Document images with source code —
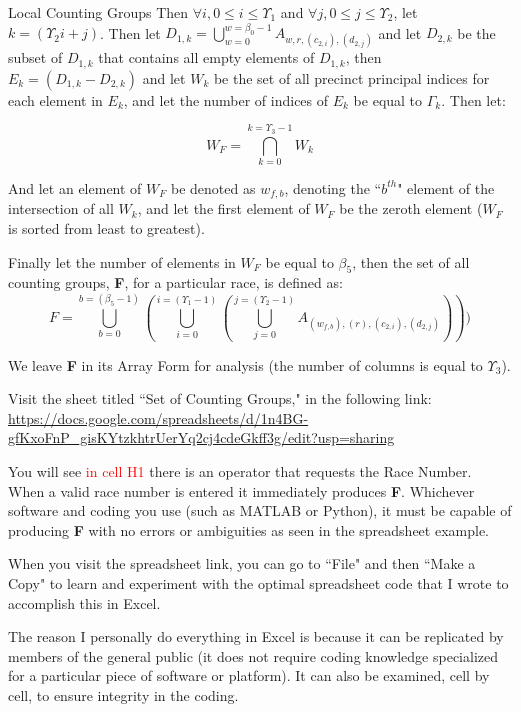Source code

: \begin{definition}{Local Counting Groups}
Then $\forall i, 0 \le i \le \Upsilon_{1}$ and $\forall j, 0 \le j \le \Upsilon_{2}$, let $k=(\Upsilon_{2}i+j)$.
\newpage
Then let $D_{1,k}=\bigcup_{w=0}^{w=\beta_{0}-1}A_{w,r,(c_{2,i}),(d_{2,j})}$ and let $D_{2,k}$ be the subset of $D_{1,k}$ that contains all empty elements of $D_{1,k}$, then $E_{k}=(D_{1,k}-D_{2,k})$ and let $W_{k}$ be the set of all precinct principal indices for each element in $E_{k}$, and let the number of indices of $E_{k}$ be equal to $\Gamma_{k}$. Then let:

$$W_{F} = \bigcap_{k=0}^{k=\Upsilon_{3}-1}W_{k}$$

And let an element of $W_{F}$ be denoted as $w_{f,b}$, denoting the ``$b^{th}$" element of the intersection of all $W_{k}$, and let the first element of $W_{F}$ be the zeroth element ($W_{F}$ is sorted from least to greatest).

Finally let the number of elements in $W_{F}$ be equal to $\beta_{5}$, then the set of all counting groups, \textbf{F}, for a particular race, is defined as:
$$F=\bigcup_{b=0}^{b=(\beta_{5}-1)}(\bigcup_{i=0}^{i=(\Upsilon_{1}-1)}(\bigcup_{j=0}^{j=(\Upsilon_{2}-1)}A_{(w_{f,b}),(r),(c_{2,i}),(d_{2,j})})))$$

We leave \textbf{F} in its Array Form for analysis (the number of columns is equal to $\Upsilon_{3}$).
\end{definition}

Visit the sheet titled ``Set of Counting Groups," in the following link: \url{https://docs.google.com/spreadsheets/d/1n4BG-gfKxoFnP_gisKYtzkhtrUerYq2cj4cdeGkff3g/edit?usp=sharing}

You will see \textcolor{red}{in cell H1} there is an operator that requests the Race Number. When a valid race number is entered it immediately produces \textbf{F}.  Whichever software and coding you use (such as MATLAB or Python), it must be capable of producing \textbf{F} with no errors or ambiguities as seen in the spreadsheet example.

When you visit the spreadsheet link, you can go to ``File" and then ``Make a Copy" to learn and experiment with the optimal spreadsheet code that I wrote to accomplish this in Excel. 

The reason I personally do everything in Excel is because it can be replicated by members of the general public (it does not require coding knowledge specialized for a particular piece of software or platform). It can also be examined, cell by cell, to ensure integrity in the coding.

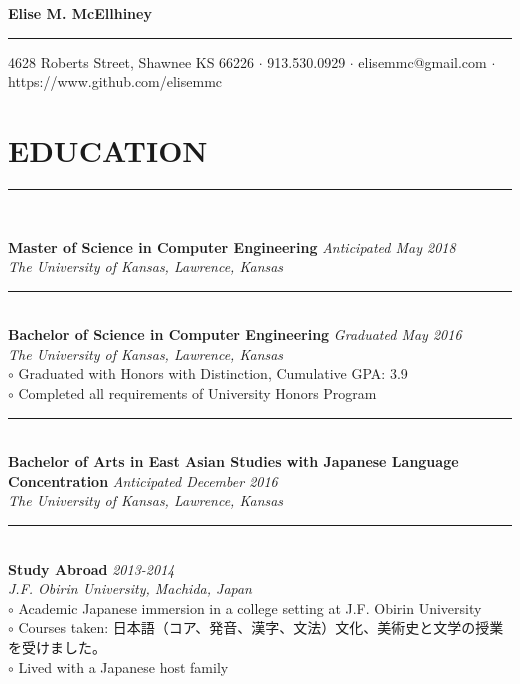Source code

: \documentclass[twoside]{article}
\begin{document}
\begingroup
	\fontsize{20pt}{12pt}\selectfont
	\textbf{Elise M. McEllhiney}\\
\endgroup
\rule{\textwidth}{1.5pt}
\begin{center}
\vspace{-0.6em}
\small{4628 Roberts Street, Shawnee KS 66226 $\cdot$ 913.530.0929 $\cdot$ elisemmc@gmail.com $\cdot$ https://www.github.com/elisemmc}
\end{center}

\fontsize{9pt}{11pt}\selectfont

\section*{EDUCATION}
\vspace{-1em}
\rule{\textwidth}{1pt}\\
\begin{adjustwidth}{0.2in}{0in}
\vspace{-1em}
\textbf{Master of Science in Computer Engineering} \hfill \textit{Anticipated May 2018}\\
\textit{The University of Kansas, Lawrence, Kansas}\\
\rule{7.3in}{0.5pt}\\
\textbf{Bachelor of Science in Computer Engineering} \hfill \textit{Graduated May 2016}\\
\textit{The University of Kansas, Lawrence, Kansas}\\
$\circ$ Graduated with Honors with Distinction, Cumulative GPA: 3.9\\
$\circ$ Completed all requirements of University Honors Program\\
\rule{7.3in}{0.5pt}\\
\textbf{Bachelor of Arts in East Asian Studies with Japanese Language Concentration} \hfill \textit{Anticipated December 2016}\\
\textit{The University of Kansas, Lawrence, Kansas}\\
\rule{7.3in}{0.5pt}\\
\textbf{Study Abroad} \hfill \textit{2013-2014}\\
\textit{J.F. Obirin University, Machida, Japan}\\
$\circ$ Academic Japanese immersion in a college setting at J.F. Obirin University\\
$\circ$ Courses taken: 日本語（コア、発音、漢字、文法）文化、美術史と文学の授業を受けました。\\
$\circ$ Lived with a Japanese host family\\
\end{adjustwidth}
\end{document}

* * *

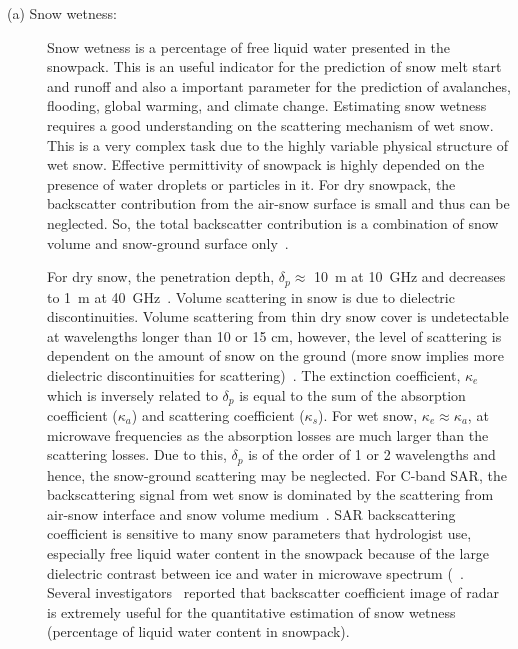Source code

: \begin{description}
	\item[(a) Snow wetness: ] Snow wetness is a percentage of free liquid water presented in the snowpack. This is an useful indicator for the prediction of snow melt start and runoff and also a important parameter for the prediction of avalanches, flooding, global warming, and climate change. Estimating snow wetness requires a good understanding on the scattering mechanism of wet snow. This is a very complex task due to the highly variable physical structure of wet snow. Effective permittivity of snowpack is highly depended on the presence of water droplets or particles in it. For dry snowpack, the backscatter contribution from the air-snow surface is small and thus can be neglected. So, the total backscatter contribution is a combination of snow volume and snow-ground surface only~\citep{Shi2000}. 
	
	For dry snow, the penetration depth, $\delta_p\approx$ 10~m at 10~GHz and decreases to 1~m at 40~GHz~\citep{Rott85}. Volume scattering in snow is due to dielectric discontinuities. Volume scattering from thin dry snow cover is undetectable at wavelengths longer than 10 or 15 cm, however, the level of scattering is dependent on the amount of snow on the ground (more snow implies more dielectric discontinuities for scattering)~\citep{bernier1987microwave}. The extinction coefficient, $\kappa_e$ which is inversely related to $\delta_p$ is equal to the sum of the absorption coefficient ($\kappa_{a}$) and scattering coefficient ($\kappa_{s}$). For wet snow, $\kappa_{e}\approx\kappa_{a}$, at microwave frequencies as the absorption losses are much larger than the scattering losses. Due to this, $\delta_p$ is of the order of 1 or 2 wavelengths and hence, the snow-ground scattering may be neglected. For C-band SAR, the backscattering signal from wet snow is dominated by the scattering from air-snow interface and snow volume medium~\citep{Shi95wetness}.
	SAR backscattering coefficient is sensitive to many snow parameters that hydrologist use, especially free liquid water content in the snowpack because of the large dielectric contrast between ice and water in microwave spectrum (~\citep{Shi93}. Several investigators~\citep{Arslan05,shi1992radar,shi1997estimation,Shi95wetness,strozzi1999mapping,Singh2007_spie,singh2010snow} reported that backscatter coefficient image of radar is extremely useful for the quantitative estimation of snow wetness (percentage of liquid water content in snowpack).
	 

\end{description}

---

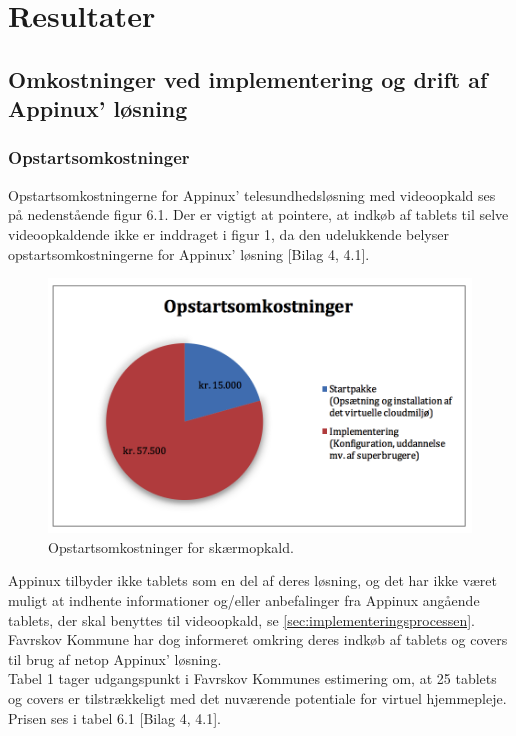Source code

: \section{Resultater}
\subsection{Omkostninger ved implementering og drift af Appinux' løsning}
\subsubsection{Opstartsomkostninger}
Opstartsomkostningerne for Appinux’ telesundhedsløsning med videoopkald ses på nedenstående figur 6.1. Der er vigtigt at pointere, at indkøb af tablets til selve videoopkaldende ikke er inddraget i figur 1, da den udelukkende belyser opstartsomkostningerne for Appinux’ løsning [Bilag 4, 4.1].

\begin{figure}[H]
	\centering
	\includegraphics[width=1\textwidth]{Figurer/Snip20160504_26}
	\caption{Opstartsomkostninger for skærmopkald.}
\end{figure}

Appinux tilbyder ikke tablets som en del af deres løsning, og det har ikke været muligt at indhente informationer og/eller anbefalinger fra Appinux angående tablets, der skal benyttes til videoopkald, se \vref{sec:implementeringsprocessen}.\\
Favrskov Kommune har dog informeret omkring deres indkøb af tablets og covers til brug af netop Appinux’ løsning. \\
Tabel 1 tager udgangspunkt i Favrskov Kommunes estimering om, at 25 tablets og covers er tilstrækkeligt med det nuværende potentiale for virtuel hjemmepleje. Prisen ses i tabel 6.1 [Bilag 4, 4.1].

Exercise prompt —
Write down exactly the span of lines above from the one containing "Appinux tilbyder ikke" to the one containing "Tabel 1 tager", both ends included.

Response to this task —
Appinux tilbyder ikke tablets som en del af deres løsning, og det har ikke været muligt at indhente informationer og/eller anbefalinger fra Appinux angående tablets, der skal benyttes til videoopkald, se \vref{sec:implementeringsprocessen}.\\
Favrskov Kommune har dog informeret omkring deres indkøb af tablets og covers til brug af netop Appinux’ løsning. \\
Tabel 1 tager udgangspunkt i Favrskov Kommunes estimering om, at 25 tablets og covers er tilstrækkeligt med det nuværende potentiale for virtuel hjemmepleje. Prisen ses i tabel 6.1 [Bilag 4, 4.1].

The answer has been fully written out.